START Supplied data

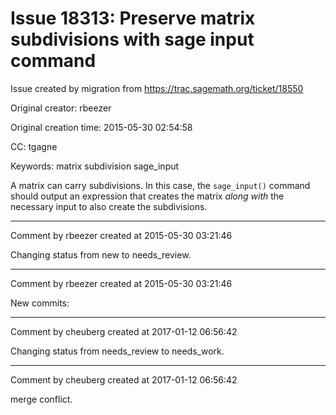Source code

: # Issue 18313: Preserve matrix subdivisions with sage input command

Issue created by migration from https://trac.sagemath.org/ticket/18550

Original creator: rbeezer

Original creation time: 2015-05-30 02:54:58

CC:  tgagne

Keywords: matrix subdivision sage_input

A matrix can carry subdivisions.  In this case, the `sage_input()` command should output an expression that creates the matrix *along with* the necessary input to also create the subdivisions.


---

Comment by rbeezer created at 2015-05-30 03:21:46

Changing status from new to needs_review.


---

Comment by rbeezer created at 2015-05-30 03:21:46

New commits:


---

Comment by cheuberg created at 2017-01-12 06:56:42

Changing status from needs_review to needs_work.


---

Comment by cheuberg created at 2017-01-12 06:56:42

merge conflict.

END Supplied data
START Supplied data

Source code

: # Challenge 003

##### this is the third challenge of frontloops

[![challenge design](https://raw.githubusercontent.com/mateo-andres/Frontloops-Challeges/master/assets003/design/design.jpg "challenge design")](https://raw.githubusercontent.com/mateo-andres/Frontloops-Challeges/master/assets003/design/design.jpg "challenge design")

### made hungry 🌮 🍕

END Supplied data

## Task brief:
The entries above hold a line with "Original creation time: 2015-05-30 02:54:58" and a later line with "merge conflict.". Write out exactly those lines and all lines between, nothing more.

## Reply:
Original creation time: 2015-05-30 02:54:58

CC:  tgagne

Keywords: matrix subdivision sage_input

A matrix can carry subdivisions.  In this case, the `sage_input()` command should output an expression that creates the matrix *along with* the necessary input to also create the subdivisions.


---

Comment by rbeezer created at 2015-05-30 03:21:46

Changing status from new to needs_review.


---

Comment by rbeezer created at 2015-05-30 03:21:46

New commits:


---

Comment by cheuberg created at 2017-01-12 06:56:42

Changing status from needs_review to needs_work.


---

Comment by cheuberg created at 2017-01-12 06:56:42

merge conflict.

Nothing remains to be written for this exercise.